__Exercise requirements__
Starting at the top of the entries, restate word for word each line up to and including the one with "3. Если дело".

....................

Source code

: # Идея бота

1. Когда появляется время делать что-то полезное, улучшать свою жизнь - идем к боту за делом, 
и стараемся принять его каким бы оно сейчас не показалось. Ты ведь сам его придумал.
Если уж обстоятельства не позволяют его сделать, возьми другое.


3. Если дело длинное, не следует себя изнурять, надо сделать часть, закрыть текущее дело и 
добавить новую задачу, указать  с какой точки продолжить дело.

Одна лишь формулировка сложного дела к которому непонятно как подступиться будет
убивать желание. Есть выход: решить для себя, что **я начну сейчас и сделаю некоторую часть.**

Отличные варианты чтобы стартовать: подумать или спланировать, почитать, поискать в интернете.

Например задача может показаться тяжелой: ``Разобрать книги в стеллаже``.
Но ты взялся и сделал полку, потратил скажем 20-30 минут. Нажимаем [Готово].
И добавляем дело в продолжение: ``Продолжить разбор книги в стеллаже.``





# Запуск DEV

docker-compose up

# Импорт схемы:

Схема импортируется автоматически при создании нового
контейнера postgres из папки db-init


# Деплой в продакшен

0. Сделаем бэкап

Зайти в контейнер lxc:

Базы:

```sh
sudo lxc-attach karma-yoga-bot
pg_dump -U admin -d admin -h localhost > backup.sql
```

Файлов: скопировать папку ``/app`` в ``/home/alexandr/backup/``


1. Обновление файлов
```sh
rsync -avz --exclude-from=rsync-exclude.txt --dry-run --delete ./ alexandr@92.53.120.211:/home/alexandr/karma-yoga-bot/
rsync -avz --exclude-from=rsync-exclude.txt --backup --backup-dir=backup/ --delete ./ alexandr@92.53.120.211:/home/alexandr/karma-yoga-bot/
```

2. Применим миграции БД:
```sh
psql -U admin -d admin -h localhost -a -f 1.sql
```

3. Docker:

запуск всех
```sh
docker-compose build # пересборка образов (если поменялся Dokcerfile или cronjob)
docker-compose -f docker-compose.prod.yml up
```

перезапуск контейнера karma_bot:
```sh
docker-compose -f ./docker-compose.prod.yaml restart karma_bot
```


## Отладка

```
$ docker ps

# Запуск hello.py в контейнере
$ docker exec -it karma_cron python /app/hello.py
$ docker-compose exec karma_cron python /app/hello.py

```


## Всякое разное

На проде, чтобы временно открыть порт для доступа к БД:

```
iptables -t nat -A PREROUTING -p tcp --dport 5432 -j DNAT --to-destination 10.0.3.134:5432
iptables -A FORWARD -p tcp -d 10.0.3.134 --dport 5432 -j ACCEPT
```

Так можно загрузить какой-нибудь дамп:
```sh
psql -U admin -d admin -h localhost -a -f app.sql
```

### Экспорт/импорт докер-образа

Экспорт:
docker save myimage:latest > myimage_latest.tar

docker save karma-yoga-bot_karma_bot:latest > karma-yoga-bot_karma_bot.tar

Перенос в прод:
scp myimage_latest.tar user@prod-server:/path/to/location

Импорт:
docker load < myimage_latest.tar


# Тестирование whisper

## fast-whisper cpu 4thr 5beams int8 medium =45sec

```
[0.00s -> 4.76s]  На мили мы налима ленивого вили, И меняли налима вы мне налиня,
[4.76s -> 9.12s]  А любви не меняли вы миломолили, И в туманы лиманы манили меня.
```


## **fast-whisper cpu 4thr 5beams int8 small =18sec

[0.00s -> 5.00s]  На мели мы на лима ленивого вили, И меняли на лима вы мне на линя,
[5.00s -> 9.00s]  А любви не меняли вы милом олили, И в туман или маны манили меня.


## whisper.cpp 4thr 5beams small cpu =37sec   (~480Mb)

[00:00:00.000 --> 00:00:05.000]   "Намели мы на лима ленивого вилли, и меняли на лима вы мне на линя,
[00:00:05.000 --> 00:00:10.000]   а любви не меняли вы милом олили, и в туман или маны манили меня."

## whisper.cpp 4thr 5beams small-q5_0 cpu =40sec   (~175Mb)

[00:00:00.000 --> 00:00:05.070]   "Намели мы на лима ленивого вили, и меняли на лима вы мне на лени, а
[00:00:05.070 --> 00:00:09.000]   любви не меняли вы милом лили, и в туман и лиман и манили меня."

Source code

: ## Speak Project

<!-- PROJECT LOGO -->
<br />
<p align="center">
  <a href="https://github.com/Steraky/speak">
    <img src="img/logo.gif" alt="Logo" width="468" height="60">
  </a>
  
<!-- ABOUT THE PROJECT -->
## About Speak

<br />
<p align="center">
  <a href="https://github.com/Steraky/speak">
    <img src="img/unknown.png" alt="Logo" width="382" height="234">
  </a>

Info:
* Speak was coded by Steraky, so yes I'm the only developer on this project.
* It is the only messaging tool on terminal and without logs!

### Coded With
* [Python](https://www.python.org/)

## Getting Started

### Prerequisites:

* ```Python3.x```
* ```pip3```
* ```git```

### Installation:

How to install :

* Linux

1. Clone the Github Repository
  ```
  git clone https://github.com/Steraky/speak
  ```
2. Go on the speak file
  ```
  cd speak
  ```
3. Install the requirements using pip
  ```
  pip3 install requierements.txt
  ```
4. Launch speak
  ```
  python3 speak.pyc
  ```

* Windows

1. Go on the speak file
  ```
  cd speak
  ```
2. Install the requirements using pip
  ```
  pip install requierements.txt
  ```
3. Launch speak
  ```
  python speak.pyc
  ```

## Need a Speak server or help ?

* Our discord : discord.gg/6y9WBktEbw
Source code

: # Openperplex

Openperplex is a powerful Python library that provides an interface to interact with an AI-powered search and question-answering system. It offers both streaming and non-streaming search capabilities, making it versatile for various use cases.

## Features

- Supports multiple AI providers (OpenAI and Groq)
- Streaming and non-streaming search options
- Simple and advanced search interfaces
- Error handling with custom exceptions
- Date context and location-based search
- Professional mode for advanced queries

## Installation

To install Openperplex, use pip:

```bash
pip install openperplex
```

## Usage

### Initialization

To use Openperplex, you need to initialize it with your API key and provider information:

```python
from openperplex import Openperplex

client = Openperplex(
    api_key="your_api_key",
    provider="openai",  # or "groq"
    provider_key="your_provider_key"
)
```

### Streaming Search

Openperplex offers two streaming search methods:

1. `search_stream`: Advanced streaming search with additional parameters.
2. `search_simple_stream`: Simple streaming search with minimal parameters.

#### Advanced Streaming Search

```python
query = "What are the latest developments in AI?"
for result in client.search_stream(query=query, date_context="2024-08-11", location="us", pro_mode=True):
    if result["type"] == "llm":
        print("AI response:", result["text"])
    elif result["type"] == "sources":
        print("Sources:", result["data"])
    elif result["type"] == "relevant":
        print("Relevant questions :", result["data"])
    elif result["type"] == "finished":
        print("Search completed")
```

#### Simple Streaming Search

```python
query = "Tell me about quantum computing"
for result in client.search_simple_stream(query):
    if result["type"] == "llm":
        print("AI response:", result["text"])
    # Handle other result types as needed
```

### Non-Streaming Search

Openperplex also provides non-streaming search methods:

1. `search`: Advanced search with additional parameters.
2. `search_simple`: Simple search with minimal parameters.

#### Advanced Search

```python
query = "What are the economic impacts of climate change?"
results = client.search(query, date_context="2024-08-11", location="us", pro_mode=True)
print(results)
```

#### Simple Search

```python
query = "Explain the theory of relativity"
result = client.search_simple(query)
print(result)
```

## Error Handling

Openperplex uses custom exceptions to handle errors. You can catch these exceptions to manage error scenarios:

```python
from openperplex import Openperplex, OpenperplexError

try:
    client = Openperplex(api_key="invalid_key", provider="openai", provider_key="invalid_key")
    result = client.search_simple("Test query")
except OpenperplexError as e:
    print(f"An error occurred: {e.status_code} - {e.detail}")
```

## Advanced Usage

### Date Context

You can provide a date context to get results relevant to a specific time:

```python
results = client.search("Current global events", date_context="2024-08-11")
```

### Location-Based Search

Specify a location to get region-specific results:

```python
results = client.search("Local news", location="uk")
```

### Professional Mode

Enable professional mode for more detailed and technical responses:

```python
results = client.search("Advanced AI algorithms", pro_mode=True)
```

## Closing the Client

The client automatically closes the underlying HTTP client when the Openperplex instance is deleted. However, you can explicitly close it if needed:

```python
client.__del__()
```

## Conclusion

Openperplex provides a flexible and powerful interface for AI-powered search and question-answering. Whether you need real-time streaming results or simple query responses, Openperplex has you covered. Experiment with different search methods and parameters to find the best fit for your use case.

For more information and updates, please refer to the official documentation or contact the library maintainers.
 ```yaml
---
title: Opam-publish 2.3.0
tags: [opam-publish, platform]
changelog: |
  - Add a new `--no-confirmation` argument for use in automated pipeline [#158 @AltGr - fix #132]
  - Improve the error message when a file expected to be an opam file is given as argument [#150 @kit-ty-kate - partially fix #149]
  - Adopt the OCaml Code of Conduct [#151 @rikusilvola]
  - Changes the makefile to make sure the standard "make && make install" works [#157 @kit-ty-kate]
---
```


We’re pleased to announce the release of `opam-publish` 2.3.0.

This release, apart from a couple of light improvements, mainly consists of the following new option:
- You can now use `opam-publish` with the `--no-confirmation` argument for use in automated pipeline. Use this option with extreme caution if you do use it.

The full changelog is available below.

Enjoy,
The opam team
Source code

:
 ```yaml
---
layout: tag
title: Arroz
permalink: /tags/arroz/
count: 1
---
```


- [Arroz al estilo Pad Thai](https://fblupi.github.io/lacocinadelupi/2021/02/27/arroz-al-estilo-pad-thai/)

....................

__Problem solution__
Source code

: # Идея бота

1. Когда появляется время делать что-то полезное, улучшать свою жизнь - идем к боту за делом, 
и стараемся принять его каким бы оно сейчас не показалось. Ты ведь сам его придумал.
Если уж обстоятельства не позволяют его сделать, возьми другое.


3. Если дело длинное, не следует себя изнурять, надо сделать часть, закрыть текущее дело и 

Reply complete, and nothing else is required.